Among the entries below, find each line with "integração" and show it.
......
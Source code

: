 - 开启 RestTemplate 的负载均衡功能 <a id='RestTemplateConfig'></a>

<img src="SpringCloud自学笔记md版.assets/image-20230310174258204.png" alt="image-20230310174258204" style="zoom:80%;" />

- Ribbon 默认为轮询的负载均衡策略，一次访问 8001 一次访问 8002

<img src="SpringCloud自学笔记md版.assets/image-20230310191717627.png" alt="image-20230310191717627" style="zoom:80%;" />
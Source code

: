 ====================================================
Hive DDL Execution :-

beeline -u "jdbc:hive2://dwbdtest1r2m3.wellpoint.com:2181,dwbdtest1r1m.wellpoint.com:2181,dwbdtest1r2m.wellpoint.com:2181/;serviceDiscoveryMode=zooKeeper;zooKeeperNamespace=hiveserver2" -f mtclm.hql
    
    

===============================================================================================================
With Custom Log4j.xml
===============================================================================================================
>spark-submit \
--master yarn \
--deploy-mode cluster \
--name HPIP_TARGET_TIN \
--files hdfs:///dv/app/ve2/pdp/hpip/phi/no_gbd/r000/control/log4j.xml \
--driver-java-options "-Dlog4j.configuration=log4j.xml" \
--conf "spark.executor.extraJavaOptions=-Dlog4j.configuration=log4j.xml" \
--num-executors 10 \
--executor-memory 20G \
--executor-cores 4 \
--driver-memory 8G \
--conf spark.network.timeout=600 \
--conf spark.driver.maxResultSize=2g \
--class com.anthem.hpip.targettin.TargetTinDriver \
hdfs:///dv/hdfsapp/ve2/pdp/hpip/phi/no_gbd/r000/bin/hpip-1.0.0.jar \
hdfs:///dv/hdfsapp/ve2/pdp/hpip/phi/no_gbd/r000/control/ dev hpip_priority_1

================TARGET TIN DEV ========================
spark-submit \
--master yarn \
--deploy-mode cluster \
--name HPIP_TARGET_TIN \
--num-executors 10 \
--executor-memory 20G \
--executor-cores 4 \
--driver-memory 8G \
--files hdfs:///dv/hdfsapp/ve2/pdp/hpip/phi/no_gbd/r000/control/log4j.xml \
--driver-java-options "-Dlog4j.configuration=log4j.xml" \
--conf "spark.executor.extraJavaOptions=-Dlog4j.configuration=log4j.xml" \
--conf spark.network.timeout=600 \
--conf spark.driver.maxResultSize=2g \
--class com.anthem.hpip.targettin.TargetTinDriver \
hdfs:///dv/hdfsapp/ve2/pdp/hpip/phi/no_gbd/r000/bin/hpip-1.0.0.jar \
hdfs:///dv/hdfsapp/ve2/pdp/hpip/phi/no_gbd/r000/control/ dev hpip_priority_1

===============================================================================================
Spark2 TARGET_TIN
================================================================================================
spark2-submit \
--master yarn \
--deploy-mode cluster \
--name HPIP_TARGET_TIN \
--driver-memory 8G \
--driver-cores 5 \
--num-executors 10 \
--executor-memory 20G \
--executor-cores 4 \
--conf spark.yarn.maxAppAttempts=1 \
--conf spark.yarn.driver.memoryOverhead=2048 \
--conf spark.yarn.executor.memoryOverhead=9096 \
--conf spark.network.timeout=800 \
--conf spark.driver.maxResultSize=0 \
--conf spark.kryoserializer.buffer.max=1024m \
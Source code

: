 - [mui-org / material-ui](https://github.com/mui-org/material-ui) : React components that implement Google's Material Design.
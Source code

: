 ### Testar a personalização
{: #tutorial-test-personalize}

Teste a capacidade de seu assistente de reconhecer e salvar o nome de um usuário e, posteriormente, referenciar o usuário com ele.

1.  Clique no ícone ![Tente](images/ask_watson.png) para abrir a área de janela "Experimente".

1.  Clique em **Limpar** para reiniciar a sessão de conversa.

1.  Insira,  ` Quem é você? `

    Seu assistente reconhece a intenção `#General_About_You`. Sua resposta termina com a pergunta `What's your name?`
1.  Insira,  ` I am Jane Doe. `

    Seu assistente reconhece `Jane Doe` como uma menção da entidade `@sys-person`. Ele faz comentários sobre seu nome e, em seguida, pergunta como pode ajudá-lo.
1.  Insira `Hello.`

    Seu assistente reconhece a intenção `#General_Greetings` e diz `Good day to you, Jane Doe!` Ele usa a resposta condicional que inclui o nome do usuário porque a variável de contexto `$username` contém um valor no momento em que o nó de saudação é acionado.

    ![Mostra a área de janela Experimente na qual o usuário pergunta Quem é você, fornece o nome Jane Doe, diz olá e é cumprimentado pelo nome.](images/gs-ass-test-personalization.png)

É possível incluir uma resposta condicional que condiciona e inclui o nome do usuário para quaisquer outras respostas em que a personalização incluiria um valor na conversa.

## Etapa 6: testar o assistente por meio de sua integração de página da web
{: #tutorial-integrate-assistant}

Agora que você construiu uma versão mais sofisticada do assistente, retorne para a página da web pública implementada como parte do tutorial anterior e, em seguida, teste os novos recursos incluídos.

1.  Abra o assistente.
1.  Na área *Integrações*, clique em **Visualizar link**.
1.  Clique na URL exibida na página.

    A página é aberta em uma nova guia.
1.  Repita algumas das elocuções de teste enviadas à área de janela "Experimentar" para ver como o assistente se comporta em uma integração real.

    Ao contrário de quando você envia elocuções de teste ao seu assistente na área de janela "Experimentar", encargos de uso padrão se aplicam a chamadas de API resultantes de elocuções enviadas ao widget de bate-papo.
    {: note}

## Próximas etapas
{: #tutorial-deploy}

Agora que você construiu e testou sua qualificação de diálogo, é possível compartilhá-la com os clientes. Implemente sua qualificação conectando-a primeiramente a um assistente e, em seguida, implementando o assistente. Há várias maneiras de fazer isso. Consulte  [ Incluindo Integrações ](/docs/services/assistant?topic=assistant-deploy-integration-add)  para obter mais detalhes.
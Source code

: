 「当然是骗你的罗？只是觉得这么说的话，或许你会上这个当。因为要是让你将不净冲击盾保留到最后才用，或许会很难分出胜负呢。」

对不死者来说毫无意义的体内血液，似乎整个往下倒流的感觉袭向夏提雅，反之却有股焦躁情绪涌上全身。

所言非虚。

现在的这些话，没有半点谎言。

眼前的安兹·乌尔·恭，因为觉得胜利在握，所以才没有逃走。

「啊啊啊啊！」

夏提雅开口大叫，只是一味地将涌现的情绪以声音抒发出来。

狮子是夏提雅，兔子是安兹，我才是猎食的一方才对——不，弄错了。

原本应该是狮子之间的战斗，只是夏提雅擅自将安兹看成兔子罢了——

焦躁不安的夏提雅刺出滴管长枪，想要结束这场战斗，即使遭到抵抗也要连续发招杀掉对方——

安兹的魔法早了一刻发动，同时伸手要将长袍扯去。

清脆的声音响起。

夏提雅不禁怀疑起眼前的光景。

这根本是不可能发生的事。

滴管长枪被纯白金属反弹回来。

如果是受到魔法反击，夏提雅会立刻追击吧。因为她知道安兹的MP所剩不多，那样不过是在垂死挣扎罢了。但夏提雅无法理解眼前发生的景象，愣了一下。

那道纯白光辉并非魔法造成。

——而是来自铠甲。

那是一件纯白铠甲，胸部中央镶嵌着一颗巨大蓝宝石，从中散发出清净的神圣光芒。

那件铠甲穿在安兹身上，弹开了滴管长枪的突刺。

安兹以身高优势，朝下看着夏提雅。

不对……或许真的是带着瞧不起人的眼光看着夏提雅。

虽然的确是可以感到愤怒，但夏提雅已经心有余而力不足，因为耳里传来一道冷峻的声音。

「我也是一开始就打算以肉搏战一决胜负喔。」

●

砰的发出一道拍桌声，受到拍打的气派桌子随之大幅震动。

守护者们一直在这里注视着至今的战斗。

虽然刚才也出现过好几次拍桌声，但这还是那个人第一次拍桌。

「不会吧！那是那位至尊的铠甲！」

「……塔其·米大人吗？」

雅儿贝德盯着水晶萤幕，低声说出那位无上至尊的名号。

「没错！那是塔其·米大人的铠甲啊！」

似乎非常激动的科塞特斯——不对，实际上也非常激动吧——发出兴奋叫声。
......
◆ **Solution to the exercise**
## Etapa 6: testar o assistente por meio de sua integração de página da web
1.  Repita algumas das elocuções de teste enviadas à área de janela "Experimentar" para ver como o assistente se comporta em uma integração real.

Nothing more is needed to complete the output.